• Exercise objective:
Extract the records below word for word and ignore the images.

• Dataset excerpts:
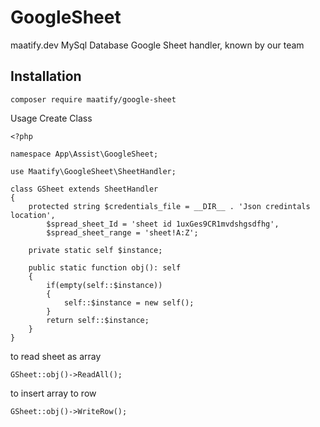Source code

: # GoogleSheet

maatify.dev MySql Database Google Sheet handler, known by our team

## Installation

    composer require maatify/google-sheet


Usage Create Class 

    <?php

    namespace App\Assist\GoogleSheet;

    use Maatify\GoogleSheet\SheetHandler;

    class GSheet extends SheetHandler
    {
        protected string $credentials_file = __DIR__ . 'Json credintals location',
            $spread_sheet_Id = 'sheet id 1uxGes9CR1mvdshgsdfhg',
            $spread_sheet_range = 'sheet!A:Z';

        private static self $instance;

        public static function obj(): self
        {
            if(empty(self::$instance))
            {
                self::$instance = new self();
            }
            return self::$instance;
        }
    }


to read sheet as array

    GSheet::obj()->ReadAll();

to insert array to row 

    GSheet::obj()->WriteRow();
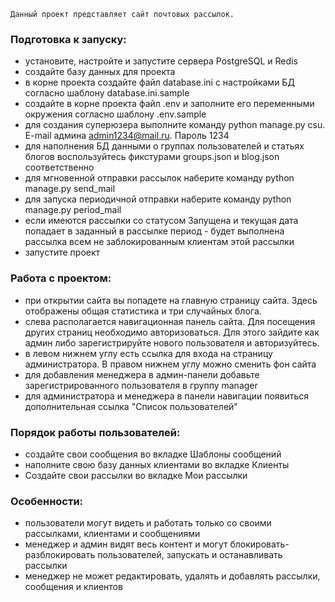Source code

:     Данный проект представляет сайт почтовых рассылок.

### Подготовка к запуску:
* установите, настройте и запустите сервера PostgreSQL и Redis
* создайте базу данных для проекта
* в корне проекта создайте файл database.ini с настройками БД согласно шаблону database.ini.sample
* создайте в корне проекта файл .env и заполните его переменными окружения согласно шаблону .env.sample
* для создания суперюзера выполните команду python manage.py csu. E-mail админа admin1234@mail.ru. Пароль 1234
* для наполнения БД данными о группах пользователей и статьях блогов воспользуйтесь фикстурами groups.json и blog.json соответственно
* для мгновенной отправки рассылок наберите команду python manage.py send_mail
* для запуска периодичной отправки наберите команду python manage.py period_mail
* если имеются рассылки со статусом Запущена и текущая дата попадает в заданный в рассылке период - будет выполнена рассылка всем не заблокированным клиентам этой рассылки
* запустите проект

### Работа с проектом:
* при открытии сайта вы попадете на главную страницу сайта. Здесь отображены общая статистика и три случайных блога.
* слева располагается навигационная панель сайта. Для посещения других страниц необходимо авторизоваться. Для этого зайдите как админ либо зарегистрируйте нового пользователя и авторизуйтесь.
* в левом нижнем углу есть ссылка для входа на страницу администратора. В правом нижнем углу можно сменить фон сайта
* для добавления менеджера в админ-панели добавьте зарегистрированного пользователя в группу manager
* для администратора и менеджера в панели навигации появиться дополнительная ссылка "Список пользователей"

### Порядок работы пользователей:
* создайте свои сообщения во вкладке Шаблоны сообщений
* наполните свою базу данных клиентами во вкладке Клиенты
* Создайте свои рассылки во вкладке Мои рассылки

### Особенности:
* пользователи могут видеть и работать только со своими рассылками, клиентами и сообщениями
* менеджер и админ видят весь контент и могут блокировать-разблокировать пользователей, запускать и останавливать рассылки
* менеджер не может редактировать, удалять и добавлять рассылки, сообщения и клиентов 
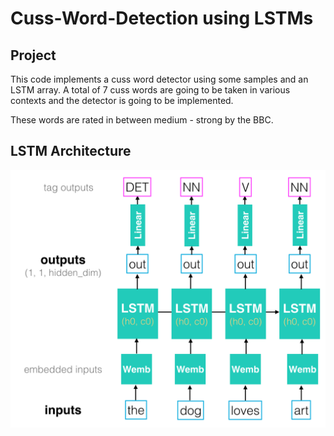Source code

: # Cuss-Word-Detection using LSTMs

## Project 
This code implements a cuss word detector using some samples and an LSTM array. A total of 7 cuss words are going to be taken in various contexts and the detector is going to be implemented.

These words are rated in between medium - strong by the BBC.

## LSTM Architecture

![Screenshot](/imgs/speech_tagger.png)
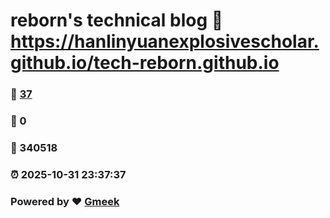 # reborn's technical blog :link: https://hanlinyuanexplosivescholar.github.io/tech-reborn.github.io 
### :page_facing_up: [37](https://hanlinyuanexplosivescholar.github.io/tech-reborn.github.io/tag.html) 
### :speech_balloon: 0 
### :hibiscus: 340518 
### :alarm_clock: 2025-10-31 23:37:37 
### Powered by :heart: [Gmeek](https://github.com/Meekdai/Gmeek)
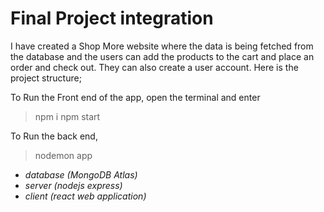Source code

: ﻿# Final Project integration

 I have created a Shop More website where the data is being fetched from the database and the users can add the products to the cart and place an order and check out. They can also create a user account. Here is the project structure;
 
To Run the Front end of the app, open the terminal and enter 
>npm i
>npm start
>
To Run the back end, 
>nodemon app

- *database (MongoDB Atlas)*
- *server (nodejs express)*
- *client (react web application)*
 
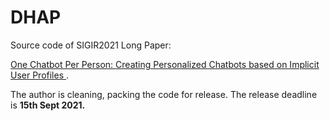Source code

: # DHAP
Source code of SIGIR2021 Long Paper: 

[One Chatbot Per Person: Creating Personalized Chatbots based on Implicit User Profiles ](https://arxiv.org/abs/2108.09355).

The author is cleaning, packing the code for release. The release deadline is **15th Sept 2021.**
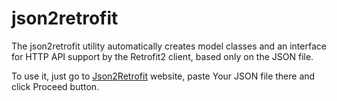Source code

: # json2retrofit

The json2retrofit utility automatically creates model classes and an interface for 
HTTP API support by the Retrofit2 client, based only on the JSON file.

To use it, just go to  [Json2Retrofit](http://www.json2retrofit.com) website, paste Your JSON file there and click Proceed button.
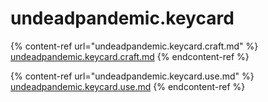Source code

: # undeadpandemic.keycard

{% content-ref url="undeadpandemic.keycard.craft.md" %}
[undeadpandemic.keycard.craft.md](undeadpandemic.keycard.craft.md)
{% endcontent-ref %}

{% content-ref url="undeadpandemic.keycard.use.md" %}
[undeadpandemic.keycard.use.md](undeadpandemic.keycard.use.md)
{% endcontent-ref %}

• Answer section:
Source code

: # GoogleSheet

maatify.dev MySql Database Google Sheet handler, known by our team

## Installation

    composer require maatify/google-sheet


Usage Create Class 

    <?php

    namespace App\Assist\GoogleSheet;

    use Maatify\GoogleSheet\SheetHandler;

    class GSheet extends SheetHandler
    {
        protected string $credentials_file = __DIR__ . 'Json credintals location',
            $spread_sheet_Id = 'sheet id 1uxGes9CR1mvdshgsdfhg',
            $spread_sheet_range = 'sheet!A:Z';

        private static self $instance;

        public static function obj(): self
        {
            if(empty(self::$instance))
            {
                self::$instance = new self();
            }
            return self::$instance;
        }
    }


to read sheet as array

    GSheet::obj()->ReadAll();

to insert array to row 

    GSheet::obj()->WriteRow();
Source code

:     Данный проект представляет сайт почтовых рассылок.

### Подготовка к запуску:
* установите, настройте и запустите сервера PostgreSQL и Redis
* создайте базу данных для проекта
* в корне проекта создайте файл database.ini с настройками БД согласно шаблону database.ini.sample
* создайте в корне проекта файл .env и заполните его переменными окружения согласно шаблону .env.sample
* для создания суперюзера выполните команду python manage.py csu. E-mail админа admin1234@mail.ru. Пароль 1234
* для наполнения БД данными о группах пользователей и статьях блогов воспользуйтесь фикстурами groups.json и blog.json соответственно
* для мгновенной отправки рассылок наберите команду python manage.py send_mail
* для запуска периодичной отправки наберите команду python manage.py period_mail
* если имеются рассылки со статусом Запущена и текущая дата попадает в заданный в рассылке период - будет выполнена рассылка всем не заблокированным клиентам этой рассылки
* запустите проект

### Работа с проектом:
* при открытии сайта вы попадете на главную страницу сайта. Здесь отображены общая статистика и три случайных блога.
* слева располагается навигационная панель сайта. Для посещения других страниц необходимо авторизоваться. Для этого зайдите как админ либо зарегистрируйте нового пользователя и авторизуйтесь.
* в левом нижнем углу есть ссылка для входа на страницу администратора. В правом нижнем углу можно сменить фон сайта
* для добавления менеджера в админ-панели добавьте зарегистрированного пользователя в группу manager
* для администратора и менеджера в панели навигации появиться дополнительная ссылка "Список пользователей"

### Порядок работы пользователей:
* создайте свои сообщения во вкладке Шаблоны сообщений
* наполните свою базу данных клиентами во вкладке Клиенты
* Создайте свои рассылки во вкладке Мои рассылки

### Особенности:
* пользователи могут видеть и работать только со своими рассылками, клиентами и сообщениями
* менеджер и админ видят весь контент и могут блокировать-разблокировать пользователей, запускать и останавливать рассылки
* менеджер не может редактировать, удалять и добавлять рассылки, сообщения и клиентов 
Source code

: # Cuss-Word-Detection using LSTMs

## Project 
This code implements a cuss word detector using some samples and an LSTM array. A total of 7 cuss words are going to be taken in various contexts and the detector is going to be implemented.

These words are rated in between medium - strong by the BBC.

## LSTM Architecture

![Screenshot](/imgs/speech_tagger.png)
 # reborn's technical blog :link: https://hanlinyuanexplosivescholar.github.io/tech-reborn.github.io 
### :page_facing_up: [37](https://hanlinyuanexplosivescholar.github.io/tech-reborn.github.io/tag.html) 
### :speech_balloon: 0 
### :hibiscus: 340518 
### :alarm_clock: 2025-10-31 23:37:37 
### Powered by :heart: [Gmeek](https://github.com/Meekdai/Gmeek)
Source code

: ﻿# Final Project integration

 I have created a Shop More website where the data is being fetched from the database and the users can add the products to the cart and place an order and check out. They can also create a user account. Here is the project structure;
 
To Run the Front end of the app, open the terminal and enter 
>npm i
>npm start
>
To Run the back end, 
>nodemon app

- *database (MongoDB Atlas)*
- *server (nodejs express)*
- *client (react web application)*
 
Source code

: # DHAP
Source code of SIGIR2021 Long Paper: 

[One Chatbot Per Person: Creating Personalized Chatbots based on Implicit User Profiles ](https://arxiv.org/abs/2108.09355).

The author is cleaning, packing the code for release. The release deadline is **15th Sept 2021.**
Source code

: # json2retrofit

The json2retrofit utility automatically creates model classes and an interface for 
HTTP API support by the Retrofit2 client, based only on the JSON file.

To use it, just go to  [Json2Retrofit](http://www.json2retrofit.com) website, paste Your JSON file there and click Proceed button.
Source code

: # undeadpandemic.keycard

{% content-ref url="undeadpandemic.keycard.craft.md" %}
[undeadpandemic.keycard.craft.md](undeadpandemic.keycard.craft.md)
{% endcontent-ref %}

{% content-ref url="undeadpandemic.keycard.use.md" %}
[undeadpandemic.keycard.use.md](undeadpandemic.keycard.use.md)
{% endcontent-ref %}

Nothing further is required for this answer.